> **Exercise prompt**: Only the lines with "scientific" in them need to be copied from the listing.

> **Dataset excerpts**:
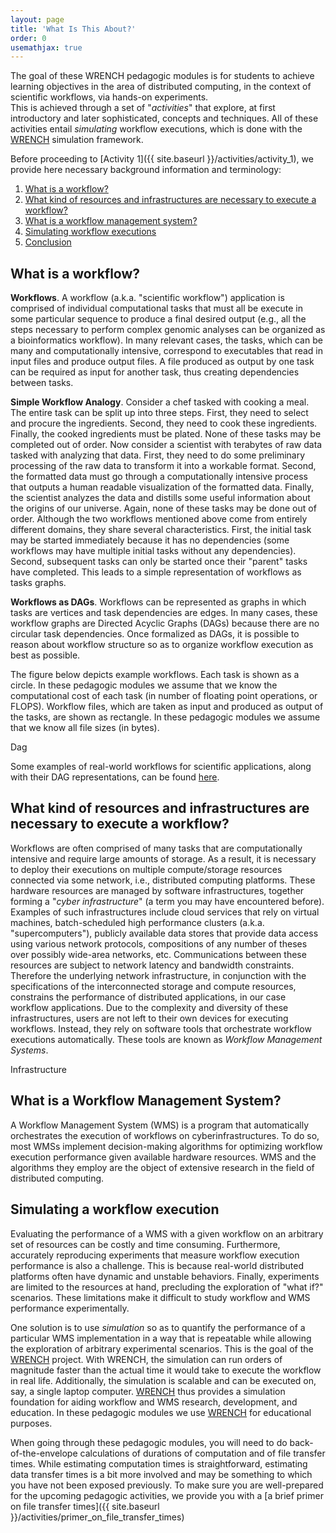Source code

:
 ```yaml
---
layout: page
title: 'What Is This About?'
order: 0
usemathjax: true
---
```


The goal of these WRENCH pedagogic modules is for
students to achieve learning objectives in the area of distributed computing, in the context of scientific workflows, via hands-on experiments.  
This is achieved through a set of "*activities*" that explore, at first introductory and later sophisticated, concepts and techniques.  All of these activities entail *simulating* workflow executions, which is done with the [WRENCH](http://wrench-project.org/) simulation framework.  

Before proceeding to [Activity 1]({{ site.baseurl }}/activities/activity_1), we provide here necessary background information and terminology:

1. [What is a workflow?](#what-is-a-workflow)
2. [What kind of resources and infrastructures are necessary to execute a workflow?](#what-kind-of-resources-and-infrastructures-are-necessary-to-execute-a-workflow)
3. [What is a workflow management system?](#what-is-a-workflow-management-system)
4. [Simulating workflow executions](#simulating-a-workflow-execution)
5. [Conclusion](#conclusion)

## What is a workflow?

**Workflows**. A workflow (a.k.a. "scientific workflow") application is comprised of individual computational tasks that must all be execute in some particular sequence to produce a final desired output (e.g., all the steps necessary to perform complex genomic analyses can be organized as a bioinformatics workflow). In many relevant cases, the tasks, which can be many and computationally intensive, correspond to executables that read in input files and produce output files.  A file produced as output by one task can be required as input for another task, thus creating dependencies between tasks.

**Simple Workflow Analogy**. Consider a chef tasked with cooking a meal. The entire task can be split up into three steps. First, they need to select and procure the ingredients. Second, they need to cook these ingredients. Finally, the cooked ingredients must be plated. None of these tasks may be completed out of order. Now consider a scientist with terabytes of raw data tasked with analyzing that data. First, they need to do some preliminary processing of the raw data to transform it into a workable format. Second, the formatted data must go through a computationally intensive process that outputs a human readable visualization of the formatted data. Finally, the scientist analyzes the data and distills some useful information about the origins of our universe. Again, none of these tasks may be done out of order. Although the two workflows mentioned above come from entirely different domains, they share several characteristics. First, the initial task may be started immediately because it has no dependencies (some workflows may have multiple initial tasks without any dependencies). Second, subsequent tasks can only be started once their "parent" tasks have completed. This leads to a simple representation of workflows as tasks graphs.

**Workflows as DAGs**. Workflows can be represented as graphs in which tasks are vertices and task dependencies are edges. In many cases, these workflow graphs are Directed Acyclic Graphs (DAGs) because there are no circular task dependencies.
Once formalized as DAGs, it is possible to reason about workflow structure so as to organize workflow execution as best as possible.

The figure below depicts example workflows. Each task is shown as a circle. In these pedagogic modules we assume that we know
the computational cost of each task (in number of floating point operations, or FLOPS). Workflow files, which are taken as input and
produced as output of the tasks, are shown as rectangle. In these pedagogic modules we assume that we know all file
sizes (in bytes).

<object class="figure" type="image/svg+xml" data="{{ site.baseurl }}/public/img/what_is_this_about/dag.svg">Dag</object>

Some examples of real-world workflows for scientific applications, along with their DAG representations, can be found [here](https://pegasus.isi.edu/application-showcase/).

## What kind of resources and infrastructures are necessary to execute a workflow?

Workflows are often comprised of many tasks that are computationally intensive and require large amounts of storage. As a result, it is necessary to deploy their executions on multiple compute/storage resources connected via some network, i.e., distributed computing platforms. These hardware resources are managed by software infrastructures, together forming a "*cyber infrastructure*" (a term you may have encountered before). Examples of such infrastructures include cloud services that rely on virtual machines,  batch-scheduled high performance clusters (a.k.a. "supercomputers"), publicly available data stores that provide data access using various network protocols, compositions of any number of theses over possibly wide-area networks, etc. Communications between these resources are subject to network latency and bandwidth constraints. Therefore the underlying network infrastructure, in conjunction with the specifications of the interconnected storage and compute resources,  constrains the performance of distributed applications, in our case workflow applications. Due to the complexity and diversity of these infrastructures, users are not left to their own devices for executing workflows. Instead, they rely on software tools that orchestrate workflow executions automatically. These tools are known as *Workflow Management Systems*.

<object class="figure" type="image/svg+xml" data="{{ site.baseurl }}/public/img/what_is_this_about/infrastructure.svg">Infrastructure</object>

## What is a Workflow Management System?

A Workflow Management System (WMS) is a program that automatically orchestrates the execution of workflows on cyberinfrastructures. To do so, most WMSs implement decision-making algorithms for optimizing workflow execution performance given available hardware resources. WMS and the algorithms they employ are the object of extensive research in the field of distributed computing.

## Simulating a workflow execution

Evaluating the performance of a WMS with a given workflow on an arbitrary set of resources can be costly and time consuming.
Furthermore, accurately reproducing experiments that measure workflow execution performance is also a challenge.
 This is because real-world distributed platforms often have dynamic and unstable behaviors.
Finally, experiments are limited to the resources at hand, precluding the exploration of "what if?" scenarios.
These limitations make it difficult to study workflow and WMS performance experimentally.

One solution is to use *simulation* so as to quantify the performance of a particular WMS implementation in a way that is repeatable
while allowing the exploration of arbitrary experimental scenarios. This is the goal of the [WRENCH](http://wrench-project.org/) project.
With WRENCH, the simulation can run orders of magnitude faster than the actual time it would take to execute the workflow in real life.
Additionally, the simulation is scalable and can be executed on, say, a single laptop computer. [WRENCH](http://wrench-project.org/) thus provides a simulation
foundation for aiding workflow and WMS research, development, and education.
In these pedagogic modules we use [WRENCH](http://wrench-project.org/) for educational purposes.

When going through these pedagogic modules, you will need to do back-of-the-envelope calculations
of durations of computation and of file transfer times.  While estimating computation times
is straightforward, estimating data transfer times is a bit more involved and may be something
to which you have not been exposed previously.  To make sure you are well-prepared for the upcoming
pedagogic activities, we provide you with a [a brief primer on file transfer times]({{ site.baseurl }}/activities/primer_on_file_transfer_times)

* * *

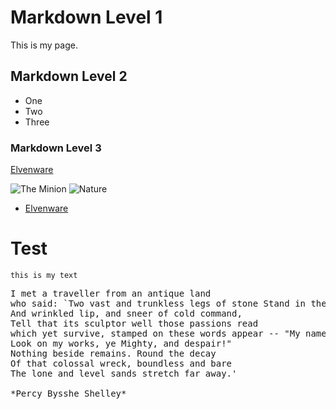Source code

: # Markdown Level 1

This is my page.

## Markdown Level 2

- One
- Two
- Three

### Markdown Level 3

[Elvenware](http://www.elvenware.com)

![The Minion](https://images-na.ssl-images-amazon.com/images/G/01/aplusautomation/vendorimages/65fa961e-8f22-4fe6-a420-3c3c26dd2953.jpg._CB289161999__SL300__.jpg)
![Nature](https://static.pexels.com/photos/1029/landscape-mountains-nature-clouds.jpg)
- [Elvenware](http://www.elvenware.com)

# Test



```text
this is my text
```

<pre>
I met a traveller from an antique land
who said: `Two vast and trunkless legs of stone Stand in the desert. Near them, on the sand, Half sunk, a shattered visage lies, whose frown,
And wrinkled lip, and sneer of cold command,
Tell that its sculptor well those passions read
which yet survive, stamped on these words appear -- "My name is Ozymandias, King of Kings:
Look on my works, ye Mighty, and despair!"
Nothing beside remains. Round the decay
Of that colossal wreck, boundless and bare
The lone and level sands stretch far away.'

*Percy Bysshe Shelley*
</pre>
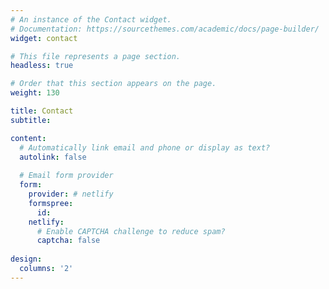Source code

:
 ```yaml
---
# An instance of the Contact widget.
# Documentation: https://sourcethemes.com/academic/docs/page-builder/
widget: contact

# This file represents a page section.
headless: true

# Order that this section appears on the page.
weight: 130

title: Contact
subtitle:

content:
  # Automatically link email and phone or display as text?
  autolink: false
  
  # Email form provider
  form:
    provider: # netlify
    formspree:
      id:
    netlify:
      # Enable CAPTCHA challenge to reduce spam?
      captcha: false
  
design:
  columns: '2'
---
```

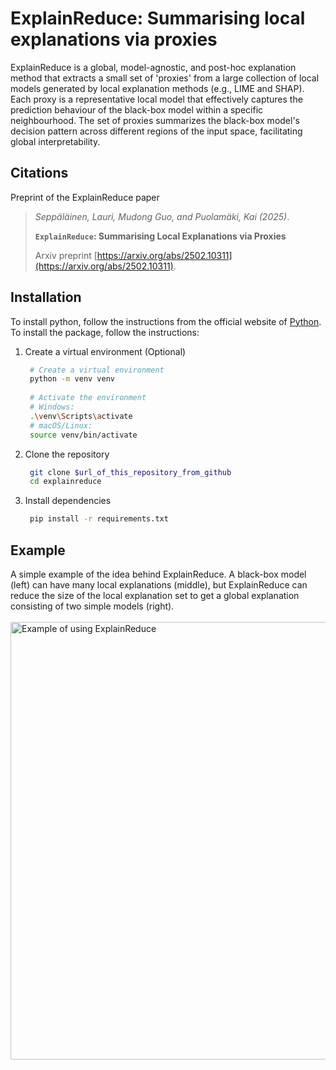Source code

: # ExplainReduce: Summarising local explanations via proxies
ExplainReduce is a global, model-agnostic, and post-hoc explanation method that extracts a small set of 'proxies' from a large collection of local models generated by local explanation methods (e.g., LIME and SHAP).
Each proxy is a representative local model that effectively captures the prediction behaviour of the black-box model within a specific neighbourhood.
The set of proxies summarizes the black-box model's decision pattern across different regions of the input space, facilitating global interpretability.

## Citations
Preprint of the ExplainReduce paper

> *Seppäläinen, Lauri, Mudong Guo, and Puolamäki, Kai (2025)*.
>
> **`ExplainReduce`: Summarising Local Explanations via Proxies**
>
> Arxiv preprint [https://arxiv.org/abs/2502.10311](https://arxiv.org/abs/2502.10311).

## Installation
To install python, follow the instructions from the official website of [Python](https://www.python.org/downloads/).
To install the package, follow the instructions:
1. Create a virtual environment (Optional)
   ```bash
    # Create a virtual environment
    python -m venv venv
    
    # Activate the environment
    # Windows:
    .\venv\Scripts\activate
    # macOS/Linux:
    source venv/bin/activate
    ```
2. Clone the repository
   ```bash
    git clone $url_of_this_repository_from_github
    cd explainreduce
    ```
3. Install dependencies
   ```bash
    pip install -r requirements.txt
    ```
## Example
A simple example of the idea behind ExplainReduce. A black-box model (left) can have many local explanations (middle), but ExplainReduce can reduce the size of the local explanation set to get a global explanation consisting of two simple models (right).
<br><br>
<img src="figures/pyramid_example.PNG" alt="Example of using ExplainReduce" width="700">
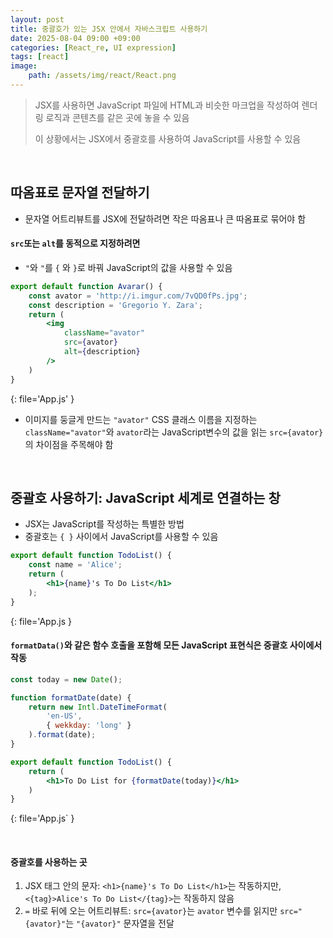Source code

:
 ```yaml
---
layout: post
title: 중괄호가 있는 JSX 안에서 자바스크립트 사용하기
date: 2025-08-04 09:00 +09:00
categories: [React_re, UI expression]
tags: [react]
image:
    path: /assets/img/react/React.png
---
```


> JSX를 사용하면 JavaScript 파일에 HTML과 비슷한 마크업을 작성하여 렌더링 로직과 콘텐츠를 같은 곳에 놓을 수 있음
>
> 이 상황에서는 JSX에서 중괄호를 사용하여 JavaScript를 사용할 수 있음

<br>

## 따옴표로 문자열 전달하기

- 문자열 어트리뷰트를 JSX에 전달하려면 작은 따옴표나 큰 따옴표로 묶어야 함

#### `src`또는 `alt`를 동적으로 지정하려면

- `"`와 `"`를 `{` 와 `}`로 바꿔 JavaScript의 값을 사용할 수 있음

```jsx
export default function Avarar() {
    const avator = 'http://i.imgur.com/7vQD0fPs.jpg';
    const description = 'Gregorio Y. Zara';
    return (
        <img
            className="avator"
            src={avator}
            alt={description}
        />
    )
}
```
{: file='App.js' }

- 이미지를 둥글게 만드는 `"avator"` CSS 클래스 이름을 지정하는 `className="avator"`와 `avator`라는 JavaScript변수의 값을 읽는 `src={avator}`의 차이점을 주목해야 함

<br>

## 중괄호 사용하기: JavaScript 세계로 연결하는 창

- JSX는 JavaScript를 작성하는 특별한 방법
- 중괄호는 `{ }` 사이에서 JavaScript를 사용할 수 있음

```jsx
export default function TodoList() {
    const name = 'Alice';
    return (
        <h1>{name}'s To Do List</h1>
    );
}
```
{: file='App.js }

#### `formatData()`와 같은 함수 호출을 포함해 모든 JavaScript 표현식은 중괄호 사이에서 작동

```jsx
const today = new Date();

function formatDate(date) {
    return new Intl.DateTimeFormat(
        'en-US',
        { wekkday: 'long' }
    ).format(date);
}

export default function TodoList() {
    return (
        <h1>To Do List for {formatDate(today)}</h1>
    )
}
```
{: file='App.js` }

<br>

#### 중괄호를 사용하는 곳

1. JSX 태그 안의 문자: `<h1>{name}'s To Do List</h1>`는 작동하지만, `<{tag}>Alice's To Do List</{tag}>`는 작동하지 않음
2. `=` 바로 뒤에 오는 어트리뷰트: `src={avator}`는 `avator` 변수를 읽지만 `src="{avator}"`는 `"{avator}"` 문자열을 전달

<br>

> **Result**:
students to achieve learning objectives in the area of distributed computing, in the context of scientific workflows, via hands-on experiments.  
**Workflows**. A workflow (a.k.a. "scientific workflow") application is comprised of individual computational tasks that must all be execute in some particular sequence to produce a final desired output (e.g., all the steps necessary to perform complex genomic analyses can be organized as a bioinformatics workflow). In many relevant cases, the tasks, which can be many and computationally intensive, correspond to executables that read in input files and produce output files.  A file produced as output by one task can be required as input for another task, thus creating dependencies between tasks.
Some examples of real-world workflows for scientific applications, along with their DAG representations, can be found [here](https://pegasus.isi.edu/application-showcase/).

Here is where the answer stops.